The Nambu-Poisson algebra is an infinite dimensional Lie-3 algebra, which is used to de-scribe the algebra in BLG model. People [1,2] consider the additional three internal space dimensions (N ) with 3-dimensional volume-preserving diffeomorphism, which define the space of Nambu-Poisson bracket. Moreover, the worldvolume of multiple M2-branes (M) and the 3 internal dimensions N together can be identified as the worldvolume of M5 theory (M × N ).

These processes will divide the worldvolumes dimensions of M5 into two parts:

{x^µ; y^˙µ} = {x⁰, x¹, x²; y^˙1, y^˙2, y^˙3}. (2.1) Here, the coordinate x^µ label the direction on M, which are the longitudinal directions of M2-branes. Another coordinates y^˙µ label the internal directions on N , which are the space of the volume-preserving diffeomorphism. Roughly speaking, this effective M5 description have 3-dimensional VPD, which is the main characteristic of theory in large C

field background.
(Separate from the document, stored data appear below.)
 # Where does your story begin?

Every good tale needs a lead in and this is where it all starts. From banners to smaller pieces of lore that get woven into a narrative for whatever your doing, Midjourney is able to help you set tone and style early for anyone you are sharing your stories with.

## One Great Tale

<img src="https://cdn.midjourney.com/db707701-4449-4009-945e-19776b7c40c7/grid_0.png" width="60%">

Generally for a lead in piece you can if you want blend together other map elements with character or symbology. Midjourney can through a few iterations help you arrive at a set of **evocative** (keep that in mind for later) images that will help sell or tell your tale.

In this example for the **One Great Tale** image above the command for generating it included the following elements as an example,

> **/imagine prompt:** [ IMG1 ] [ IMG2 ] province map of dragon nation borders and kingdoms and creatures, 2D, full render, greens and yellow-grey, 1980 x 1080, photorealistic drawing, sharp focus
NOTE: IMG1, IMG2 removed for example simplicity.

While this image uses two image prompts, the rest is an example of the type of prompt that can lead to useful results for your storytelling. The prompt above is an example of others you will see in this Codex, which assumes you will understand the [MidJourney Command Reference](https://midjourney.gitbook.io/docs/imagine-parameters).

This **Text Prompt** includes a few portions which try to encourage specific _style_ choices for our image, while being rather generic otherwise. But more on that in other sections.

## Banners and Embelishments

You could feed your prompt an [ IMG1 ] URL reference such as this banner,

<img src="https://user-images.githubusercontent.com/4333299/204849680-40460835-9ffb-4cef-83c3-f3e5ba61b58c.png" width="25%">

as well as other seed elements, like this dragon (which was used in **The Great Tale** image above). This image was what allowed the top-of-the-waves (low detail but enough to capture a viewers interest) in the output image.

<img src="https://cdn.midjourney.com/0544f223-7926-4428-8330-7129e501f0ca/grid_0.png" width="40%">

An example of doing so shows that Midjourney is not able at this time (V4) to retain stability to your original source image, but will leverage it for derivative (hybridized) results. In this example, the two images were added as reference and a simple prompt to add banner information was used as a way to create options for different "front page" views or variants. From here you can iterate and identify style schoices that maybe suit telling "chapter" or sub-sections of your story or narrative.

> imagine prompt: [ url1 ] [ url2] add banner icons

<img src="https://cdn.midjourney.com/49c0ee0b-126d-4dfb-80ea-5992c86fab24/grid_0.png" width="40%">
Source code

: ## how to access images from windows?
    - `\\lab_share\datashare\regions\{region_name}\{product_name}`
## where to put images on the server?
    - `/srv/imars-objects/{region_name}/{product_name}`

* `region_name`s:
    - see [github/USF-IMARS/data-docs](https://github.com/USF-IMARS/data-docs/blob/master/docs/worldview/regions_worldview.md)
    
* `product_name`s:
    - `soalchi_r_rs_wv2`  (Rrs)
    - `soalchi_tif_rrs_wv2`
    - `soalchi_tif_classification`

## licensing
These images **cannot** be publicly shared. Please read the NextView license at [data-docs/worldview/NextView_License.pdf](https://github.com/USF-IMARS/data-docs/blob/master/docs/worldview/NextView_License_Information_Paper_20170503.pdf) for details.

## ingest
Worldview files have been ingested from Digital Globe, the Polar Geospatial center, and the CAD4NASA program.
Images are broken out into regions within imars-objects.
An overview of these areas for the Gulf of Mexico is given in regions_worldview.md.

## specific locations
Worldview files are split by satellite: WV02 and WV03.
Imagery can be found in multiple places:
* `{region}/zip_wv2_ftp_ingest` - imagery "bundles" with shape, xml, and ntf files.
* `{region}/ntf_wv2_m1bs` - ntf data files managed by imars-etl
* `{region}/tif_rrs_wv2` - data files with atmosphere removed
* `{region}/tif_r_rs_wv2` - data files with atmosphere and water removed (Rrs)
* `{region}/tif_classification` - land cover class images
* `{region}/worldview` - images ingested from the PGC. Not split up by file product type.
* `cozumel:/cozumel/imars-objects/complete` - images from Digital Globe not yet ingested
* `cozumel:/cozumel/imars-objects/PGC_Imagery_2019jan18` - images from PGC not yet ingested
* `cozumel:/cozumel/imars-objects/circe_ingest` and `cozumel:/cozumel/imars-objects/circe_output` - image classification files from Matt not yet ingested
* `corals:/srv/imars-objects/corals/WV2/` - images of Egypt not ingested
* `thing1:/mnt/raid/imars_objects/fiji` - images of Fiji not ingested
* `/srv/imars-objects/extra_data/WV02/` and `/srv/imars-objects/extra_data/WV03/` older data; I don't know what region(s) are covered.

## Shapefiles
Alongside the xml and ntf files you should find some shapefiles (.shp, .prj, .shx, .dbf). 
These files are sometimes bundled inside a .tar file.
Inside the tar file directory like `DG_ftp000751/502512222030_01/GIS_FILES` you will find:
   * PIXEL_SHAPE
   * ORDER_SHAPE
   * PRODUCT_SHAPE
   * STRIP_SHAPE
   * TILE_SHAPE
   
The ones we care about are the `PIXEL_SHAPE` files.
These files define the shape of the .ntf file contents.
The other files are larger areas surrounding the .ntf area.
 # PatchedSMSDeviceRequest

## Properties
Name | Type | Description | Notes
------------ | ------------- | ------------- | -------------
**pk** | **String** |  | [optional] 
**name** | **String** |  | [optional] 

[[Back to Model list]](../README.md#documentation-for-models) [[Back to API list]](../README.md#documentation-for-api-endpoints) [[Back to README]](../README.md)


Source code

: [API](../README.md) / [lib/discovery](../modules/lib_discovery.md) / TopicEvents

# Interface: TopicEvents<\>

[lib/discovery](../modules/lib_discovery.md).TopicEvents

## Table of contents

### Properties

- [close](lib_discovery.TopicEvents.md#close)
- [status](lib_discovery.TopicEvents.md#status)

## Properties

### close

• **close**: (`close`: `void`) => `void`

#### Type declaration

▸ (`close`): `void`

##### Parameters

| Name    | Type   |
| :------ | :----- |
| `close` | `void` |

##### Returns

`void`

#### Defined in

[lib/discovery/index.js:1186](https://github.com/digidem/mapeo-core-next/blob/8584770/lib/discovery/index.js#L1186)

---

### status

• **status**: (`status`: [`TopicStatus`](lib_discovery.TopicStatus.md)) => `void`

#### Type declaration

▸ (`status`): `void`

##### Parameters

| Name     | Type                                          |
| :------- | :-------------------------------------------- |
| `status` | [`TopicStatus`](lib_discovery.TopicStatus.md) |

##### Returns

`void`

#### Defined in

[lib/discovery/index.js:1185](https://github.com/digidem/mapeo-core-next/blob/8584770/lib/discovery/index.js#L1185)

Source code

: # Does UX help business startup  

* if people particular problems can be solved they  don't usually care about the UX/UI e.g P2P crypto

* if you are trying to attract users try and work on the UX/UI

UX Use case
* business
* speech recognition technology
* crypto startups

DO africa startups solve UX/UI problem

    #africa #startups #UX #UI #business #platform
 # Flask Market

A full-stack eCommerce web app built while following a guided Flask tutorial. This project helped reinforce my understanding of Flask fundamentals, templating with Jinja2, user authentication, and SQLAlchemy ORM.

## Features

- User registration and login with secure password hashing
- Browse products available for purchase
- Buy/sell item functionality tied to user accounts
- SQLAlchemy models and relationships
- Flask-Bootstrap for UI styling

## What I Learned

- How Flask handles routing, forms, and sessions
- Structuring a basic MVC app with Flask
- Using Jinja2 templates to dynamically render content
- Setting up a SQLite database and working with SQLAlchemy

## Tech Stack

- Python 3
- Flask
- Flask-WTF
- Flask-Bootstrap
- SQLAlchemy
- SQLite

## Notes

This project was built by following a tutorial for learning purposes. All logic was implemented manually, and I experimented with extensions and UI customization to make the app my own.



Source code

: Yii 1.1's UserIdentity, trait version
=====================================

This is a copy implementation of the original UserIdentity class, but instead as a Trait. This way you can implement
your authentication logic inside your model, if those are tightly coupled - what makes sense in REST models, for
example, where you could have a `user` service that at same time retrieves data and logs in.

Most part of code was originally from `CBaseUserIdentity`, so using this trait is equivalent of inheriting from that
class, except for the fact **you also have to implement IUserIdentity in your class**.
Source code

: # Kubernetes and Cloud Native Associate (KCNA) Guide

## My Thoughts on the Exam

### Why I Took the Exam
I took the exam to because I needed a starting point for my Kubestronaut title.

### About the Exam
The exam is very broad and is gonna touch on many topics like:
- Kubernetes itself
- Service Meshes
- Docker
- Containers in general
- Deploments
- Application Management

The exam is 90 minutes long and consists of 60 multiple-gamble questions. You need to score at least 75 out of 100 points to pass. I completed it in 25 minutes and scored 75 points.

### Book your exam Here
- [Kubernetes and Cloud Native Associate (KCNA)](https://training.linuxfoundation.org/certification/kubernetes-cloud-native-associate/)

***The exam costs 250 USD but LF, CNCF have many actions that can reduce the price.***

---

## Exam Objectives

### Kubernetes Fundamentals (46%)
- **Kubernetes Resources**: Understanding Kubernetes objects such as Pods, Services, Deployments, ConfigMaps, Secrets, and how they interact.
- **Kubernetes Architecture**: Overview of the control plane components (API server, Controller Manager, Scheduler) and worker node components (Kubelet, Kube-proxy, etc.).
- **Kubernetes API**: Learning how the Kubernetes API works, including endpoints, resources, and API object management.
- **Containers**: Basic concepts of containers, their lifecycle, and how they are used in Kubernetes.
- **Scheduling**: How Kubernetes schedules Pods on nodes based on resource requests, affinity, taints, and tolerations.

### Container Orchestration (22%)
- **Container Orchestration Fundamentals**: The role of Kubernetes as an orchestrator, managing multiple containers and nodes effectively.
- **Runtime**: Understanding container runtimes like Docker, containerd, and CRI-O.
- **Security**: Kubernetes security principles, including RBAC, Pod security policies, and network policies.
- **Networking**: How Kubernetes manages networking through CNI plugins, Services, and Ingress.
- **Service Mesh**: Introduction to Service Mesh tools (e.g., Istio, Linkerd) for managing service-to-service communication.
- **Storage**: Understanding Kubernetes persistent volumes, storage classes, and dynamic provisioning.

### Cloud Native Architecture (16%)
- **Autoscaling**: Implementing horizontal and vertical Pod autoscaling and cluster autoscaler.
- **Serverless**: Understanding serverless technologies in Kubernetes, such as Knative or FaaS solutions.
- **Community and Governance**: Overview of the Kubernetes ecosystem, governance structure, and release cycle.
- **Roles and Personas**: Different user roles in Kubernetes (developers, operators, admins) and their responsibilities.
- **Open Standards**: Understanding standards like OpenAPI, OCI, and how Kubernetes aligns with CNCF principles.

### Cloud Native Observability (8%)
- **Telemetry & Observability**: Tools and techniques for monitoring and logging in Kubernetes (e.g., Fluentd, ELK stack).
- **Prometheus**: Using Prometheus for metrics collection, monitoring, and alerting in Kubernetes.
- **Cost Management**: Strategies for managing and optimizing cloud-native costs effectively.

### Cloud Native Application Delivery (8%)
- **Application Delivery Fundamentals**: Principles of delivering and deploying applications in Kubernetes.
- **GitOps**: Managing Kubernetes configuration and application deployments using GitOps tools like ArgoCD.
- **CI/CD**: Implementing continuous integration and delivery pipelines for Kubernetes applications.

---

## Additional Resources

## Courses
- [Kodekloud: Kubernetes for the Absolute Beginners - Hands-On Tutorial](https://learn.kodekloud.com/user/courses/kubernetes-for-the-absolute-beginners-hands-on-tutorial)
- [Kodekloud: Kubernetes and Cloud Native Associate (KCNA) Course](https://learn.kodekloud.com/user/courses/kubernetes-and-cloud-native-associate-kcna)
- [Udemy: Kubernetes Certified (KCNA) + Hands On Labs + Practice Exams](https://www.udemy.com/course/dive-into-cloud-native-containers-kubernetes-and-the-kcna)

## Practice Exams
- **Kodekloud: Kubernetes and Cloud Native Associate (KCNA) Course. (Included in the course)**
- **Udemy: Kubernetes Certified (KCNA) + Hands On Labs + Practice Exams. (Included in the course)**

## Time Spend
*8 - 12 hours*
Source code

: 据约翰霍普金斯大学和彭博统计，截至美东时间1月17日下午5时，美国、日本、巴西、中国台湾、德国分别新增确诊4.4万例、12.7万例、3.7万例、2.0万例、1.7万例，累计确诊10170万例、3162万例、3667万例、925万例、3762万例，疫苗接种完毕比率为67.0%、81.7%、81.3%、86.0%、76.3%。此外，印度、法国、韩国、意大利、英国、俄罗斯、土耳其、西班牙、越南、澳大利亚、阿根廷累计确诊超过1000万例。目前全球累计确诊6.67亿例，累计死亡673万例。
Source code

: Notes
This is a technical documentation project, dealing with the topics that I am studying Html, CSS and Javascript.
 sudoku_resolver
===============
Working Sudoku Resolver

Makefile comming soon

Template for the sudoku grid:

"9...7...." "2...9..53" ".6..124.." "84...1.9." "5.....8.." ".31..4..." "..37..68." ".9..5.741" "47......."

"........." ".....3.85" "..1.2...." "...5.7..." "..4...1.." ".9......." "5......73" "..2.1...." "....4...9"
Hence, the Nambu-Poisson structure in M5 theory is the first evidence of M5 in large C field background.

The fields contents of NP M5 theory are self-dual two form (b_{µ ˙µ}, b_{˙µ ˙ν}), five scalar fields X^I, and chiral Majorana fermion Ψ. The two form gauge fields are self-dual, so the degree of freedom (DOF) of two form fields are ⁶₂ = 3 and we do not need b_µν in this theory. The five scalar fields are the DOF of M5-brane on the transverse directions.

The Majorana fermion is reduction from 11 dimension which satisfies the 6-dimension chirality condition Γ⁷Ψ = Ψ. Hence the DOF of fermion are ¹₂2^[112] = 16. The one half of fermion DOF¹ (¹⁶₂ ) are equal to the bosonic DOF (3 + 5) in NP M5 theory, which is a result of supersymmetry.

In next section, we will give the full action to describe the dynamics of these fields.

We will not give all the details about how to derive the action from the BLG theory.

The main process of action calculation is to replace the Lie-3 bracket by Nambu-Poisson bracket: [•, •, •] → g²{•, •, •}. The other details can be found in the papers [1, 2].